* **WHAT THE TASK ASKS**:
Beginning with the first line, please return the entries exactly through the line that contains "time, and the", and leave out all later lines.

* **MATERIAL SUPPLIED**:
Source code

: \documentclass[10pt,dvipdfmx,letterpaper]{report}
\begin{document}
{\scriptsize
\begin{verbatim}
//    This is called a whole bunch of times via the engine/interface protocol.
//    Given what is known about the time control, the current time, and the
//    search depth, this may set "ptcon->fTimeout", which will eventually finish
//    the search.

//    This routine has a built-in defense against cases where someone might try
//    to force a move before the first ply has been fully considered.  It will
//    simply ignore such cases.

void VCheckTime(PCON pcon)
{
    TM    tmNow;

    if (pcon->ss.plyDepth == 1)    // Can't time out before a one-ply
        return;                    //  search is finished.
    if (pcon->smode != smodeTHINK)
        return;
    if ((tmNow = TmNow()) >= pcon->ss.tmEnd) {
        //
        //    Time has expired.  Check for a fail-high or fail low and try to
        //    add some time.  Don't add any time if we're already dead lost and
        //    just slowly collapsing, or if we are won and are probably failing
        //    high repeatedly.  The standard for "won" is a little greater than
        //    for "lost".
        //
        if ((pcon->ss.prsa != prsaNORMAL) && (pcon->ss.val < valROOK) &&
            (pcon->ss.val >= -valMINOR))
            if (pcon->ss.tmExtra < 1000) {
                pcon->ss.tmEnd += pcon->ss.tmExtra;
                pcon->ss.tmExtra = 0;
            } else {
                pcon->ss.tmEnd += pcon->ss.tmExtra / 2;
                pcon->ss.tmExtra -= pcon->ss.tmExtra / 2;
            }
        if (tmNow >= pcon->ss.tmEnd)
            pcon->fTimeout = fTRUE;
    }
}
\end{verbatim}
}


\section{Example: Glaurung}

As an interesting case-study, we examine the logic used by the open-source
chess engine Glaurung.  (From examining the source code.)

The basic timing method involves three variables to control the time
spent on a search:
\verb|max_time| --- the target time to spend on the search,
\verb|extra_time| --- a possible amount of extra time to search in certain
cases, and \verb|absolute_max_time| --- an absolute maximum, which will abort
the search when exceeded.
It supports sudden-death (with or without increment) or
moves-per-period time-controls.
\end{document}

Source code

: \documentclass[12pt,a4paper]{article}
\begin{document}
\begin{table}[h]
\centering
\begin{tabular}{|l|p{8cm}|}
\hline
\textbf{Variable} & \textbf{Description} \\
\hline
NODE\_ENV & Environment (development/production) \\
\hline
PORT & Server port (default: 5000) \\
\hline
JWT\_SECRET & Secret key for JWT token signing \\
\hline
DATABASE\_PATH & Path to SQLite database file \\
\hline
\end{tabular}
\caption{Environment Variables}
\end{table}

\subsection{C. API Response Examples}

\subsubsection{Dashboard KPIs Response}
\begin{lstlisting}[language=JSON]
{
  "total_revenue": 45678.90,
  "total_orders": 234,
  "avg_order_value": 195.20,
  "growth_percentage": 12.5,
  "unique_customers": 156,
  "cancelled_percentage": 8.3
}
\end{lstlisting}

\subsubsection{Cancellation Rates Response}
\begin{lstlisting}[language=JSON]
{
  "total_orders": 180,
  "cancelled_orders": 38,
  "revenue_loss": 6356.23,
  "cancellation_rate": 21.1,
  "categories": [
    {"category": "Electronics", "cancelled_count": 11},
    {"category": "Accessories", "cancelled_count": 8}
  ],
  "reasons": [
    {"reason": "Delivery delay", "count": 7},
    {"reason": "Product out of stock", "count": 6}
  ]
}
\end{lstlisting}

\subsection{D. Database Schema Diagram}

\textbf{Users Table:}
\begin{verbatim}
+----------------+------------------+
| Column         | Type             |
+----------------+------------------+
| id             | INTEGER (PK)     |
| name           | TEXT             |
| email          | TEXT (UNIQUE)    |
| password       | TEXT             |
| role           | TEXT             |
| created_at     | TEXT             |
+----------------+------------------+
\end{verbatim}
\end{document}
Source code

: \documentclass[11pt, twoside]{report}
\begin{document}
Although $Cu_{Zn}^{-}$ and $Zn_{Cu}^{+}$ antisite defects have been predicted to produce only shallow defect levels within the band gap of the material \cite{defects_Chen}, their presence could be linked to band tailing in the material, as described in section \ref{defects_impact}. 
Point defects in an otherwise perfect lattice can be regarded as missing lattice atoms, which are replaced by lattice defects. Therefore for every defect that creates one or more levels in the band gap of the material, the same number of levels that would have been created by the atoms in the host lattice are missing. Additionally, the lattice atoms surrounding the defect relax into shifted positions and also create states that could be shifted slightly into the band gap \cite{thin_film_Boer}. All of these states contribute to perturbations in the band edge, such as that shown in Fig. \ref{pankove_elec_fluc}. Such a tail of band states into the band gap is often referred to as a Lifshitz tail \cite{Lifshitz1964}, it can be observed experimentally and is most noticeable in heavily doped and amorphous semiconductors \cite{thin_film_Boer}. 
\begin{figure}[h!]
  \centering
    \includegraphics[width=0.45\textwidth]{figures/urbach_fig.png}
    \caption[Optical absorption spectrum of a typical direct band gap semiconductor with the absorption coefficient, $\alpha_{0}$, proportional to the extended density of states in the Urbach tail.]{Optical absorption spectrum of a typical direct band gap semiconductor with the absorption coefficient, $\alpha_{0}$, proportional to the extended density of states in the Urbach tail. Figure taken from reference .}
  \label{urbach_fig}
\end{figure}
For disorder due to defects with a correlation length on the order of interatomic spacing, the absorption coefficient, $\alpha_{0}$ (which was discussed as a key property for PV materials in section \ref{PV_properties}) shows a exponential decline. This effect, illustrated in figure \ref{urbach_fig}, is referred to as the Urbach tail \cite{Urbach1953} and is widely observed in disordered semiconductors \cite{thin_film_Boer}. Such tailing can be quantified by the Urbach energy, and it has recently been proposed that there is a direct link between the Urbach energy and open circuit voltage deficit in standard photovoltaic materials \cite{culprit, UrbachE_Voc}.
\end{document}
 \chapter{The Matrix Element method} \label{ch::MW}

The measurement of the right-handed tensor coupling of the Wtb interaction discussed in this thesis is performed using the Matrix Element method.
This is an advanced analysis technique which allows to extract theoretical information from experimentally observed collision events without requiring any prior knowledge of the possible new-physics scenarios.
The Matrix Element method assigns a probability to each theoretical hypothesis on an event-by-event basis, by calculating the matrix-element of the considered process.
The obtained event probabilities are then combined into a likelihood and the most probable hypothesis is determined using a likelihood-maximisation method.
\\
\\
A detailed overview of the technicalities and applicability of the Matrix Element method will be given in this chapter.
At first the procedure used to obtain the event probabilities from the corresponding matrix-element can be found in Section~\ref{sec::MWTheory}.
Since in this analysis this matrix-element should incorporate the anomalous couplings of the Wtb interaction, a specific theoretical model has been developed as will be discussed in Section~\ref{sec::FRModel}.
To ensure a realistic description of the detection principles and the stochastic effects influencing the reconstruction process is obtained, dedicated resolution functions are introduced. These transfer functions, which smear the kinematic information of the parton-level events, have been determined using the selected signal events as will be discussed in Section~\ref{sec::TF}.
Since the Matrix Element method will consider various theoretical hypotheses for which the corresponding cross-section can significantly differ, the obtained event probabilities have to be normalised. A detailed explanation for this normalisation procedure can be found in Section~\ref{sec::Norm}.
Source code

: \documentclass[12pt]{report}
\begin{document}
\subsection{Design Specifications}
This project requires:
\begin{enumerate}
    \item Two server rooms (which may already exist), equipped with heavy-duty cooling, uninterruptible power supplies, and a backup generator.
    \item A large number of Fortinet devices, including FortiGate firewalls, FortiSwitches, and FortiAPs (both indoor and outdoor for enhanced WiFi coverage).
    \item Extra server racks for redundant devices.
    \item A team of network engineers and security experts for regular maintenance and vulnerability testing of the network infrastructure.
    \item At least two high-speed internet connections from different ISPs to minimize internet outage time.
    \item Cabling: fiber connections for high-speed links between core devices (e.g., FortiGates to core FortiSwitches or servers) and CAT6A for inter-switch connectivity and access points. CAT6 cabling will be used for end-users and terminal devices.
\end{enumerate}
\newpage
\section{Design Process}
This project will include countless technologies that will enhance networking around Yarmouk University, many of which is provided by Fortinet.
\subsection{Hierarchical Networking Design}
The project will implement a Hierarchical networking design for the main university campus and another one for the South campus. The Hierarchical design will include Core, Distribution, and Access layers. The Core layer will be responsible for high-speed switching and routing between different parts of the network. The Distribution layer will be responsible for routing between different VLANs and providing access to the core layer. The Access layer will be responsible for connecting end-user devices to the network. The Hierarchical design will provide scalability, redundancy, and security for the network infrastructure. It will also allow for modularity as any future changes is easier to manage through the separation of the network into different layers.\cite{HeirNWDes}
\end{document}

* **WORKED SOLUTION**:
Source code

: \documentclass[10pt,dvipdfmx,letterpaper]{report}
\begin{document}
{\scriptsize
\begin{verbatim}
//    This is called a whole bunch of times via the engine/interface protocol.
//    Given what is known about the time control, the current time, and the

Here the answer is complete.